TRIGGER WARNING: Sexual assault, mental illness, suicide.
Nearly 1 in 3 women and 1 in 4 men have experienced sexual violence in their lifetime. Most female victims experience their first rape before the age of 25. More than half of female victims report being raped by an intimate partner and 40% by an acquaintance.
My name is Georgia Calloway and I was sexually assaulted. I want you to know my name and my story. I am a real person with a bright future that I almost had ripped away from me. I am more than a statistic.
I was a freshman in college in a brand new town. I didn’t know anyone but I did meet a guy that we’ll call Zack whom I became fairly good friends with. We went to the same college and had been friends for months before it happened. I was excited that I had finally found someone that I enjoyed hanging out with and that I trusted.
Boy, did that get me in trouble.
One night I picked him up so that we could drive down to the riverwalk and just hang out. We were hanging out and having a good time when Zack decided that he was going to try to make an advance on me. I wasn’t sure how to react so I just jerked back. I was startled. I wasn’t expecting it. He kept telling me to “just relax” and that “it was going to be okay”. I told him to stop multiple times. I told him that I wasn’t interested in him like that but he kept persisting.
Zack was much stronger than me and managed to force himself into my pants. I was frozen in fear and I didn’t know what to do. It finally clicked in my head that I needed to get out and get out now. I somehow managed to get him off of me and told him that I needed to leave. I took him home and went back to my dorm.
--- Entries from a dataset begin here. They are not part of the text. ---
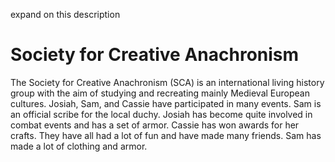 expand on this description

# Society for Creative Anachronism

The Society for Creative Anachronism (SCA) is an international living history group with the aim of studying and
recreating mainly Medieval European cultures.  Josiah, Sam, and Cassie have participated in many events.  Sam is an
official scribe for the local duchy. Josiah has become quite involved in combat events and has a set of armor. Cassie
has won awards for her crafts. They have all had a lot of fun and have made many friends.  Sam has made a lot of
clothing and armor.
I was sick. I felt violated. I felt like my self-worth had just been ripped away from me. I felt disgusted and ashamed and alone.
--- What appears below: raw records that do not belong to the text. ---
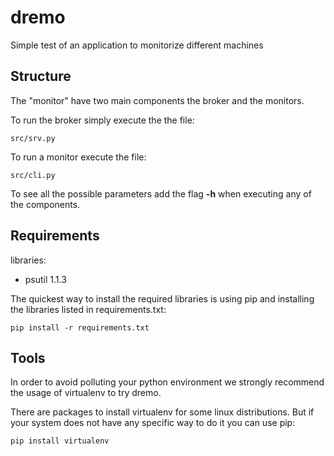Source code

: dremo
=====
Simple test of an application to monitorize different machines

## Structure ##

The "monitor" have two main components the broker and the monitors.

To run the broker simply execute the the file:

	src/srv.py

To run a monitor execute the file:

	src/cli.py
	
To see all the possible parameters add the flag **-h** when executing any of the components.

## Requirements ##

libraries:

- psutil 1.1.3

The quickest way to install the required libraries is using pip and installing
the libraries listed in requirements.txt:

	pip install -r requirements.txt

## Tools ##

In order to avoid polluting your python environment we strongly recommend the 
usage of virtualenv to try dremo.

There are packages to install virtualenv for some linux distributions. But if 
your system does not have any specific way to do it you can use pip:

	pip install virtualenv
I cried the whole drive back to my dorm. I cried in the shower as I scrubbed the skin off of my body determined to clean myself from his touch. I felt dirty and no amount of scrubbing made me feel better. I cried the entire night.
I didn’t tell anyone.
The next morning he tried texting me to check on me. I didn’t respond. He texted again. Still didn’t respond. He texted and texted and I finally had to block him. He knew I wasn’t interested, he knew I didn’t want it but it didn’t matter; he was going to get what he wanted.
Trying to deal with something like this all on my own was next to impossible. My depression and anxiety had skyrocketed and on top of that, I started suffering from PTSD and paranoia. I didn’t see the point in living anymore. It just didn’t seem worth it if this was going to be my life from now on.
So I attempted suicide.
Luckily I failed. I wished I could say that was the turning point for me and that I decided to take control of my life but that’s not the case. I just decided to push the feelings and the trauma as far away as I could. I went on with my life as if nothing had happened.
Eventually, I couldn’t hold it in anymore and I told one of my closest friends. She was heartbroken that I had to go through something like that and even more that I made myself go through it alone. She was angry at Zack for what he did. I don’t blame her.
As time went on, my mental state got worse to the point where it was inferring with school. I had moved back home at this point because I couldn’t stand to live by myself. I half-ass attempted suicide again but once again failed. After all of this time, I couldn’t find that light at the end of the tunnel.
I was scared to meet new people. I couldn’t date anyone. I didn’t even want to leave my house. I was so scared that someone else was going to come along and try to take what little bit of life I had left in me.
Then, the turning point came.
I don’t know where it came from. I don’t know what caused me to take hold of my life. I was going about my day doing my best just to exist when my mom called. We were talking about school and jobs and the future and I finally just broke down. I didn’t tell her what happened and I still haven’t told her. I begged her to help me find someone to talk to. I begged her to get me help. I couldn’t do it on my own anymore and I just needed help.
A week later I started therapy. I finally found that light at the end of the tunnel. I feel heard. I feel safe. I feel valid. I finally feel like what happened wasn’t my fault. I feel like a million pounds have been lifted off of my shoulders. I feel like I can finally breathe.
I’m not saying that I’m completely healed. I still struggle every single day. My PTSD and paranoia are still there. I’m just now able to kind of start dating again. I am still learning how to cope. Nonetheless, I am getting better. All I can do is take it one day at a time.
How dare you? You tried to break me. You tried to take my happiness away. You tried to take my self-worth away. You tried to take my life away. But here’s the kicker: you DIDN’T. I refuse to let you. I refuse to give you the satisfaction. This is my life and you can’t have it.
I may be that 1 in 3 but I am more than a statistic.